How to complete this task: Would you please set down the data again exactly as given, excluding the pictures?

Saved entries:

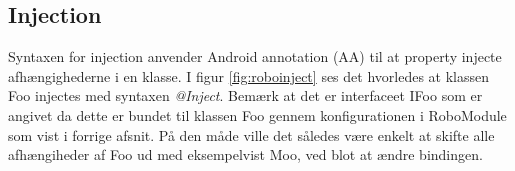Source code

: 
\FloatBarrier
\subsection{Injection}
Syntaxen for injection anvender Android annotation (AA) til at property injecte afhængighederne i en klasse. I figur \ref{fig:roboinject} ses det hvorledes at klassen Foo injectes med syntaxen \emph{@Inject}. Bemærk at det er interfaceet IFoo som er angivet da dette er bundet til klassen Foo gennem konfigurationen i RoboModule som vist i forrige afsnit. På den måde ville det således være enkelt at skifte alle afhængiheder af Foo ud med eksempelvist Moo, ved blot at ændre bindingen.

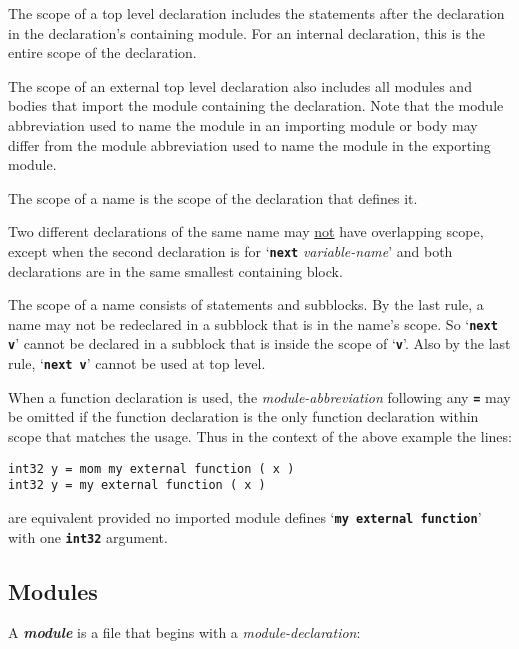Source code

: \documentclass[12pt]{article}
\newcommand{\TT}[1]{{\tt \bfseries #1}}
\newcommand{\key}[1]{{\bf \em #1}\index{#1}}
\newenvironment{indpar}[1][0.3in]%
	{\begin{list}{}%
		     {\setlength{\itemsep}{0in}%
		      \setlength{\topsep}{0in}%
		      \setlength{\parsep}{1ex}%
		      \setlength{\labelwidth}{#1}%
		      \setlength{\leftmargin}{#1}%
		      \addtolength{\leftmargin}{\labelsep}}%
	 \item}%
	{\end{list}}
\begin{document}
The scope of a top level declaration includes the statements
after the declaration in the declaration's containing module.
For an internal declaration, this is the entire scope of
the declaration.

The scope of an external top level declaration also includes
all modules and bodies that import the module containing the declaration.
Note that the module abbreviation used to name the
module in an importing module or body
may differ from the module abbreviation
used to name the module in the exporting module.

The scope of a name is the scope of the declaration that defines
it.

Two different declarations of the same name may \underline{not}
have overlapping scope, except when the second declaration is
for `\TT{next} {\em variable-name}' and both declarations are
in the same smallest containing block.

The scope of a name consists of statements and subblocks.
By the last rule, a name may not be
redeclared in a subblock that is in the name's scope.
So `\TT{next v}' cannot be declared in a subblock that is inside the scope
of `\TT{v}'.  Also by the last rule, `\TT{next v}' cannot be used
at top level.

When a function declaration is used, the {\em module-abbreviation}
following any \TT{=} may be omitted if the function declaration is
the only function declaration within scope that matches the usage.
Thus in the context of the above example the lines:
\begin{indpar}\begin{verbatim}
int32 y = mom my external function ( x )
int32 y = my external function ( x )
\end{verbatim}\end{indpar}
are equivalent provided no imported module defines `\TT{my external function}'
with one \TT{int32} argument.

\subsection{Modules}
\label{MODULES}

A \key{module} is a file that begins with a {\em module-declaration}:
\end{document}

Answer box:
Source code

: 
\FloatBarrier
\subsection{Injection}
Syntaxen for injection anvender Android annotation (AA) til at property injecte afhængighederne i en klasse. I figur \ref{fig:roboinject} ses det hvorledes at klassen Foo injectes med syntaxen \emph{@Inject}. Bemærk at det er interfaceet IFoo som er angivet da dette er bundet til klassen Foo gennem konfigurationen i RoboModule som vist i forrige afsnit. På den måde ville det således være enkelt at skifte alle afhængiheder af Foo ud med eksempelvist Moo, ved blot at ændre bindingen.

Source code

: \documentclass[12pt]{article}
\newcommand{\TT}[1]{{\tt \bfseries #1}}
\newcommand{\key}[1]{{\bf \em #1}\index{#1}}
\newenvironment{indpar}[1][0.3in]%
	{\begin{list}{}%
		     {\setlength{\itemsep}{0in}%
		      \setlength{\topsep}{0in}%
		      \setlength{\parsep}{1ex}%
		      \setlength{\labelwidth}{#1}%
		      \setlength{\leftmargin}{#1}%
		      \addtolength{\leftmargin}{\labelsep}}%
	 \item}%
	{\end{list}}
\begin{document}
The scope of a top level declaration includes the statements
after the declaration in the declaration's containing module.
For an internal declaration, this is the entire scope of
the declaration.

The scope of an external top level declaration also includes
all modules and bodies that import the module containing the declaration.
Note that the module abbreviation used to name the
module in an importing module or body
may differ from the module abbreviation
used to name the module in the exporting module.

The scope of a name is the scope of the declaration that defines
it.

Two different declarations of the same name may \underline{not}
have overlapping scope, except when the second declaration is
for `\TT{next} {\em variable-name}' and both declarations are
in the same smallest containing block.

The scope of a name consists of statements and subblocks.
By the last rule, a name may not be
redeclared in a subblock that is in the name's scope.
So `\TT{next v}' cannot be declared in a subblock that is inside the scope
of `\TT{v}'.  Also by the last rule, `\TT{next v}' cannot be used
at top level.

When a function declaration is used, the {\em module-abbreviation}
following any \TT{=} may be omitted if the function declaration is
the only function declaration within scope that matches the usage.
Thus in the context of the above example the lines:
\begin{indpar}\begin{verbatim}
int32 y = mom my external function ( x )
int32 y = my external function ( x )
\end{verbatim}\end{indpar}
are equivalent provided no imported module defines `\TT{my external function}'
with one \TT{int32} argument.

\subsection{Modules}
\label{MODULES}

A \key{module} is a file that begins with a {\em module-declaration}:
\end{document}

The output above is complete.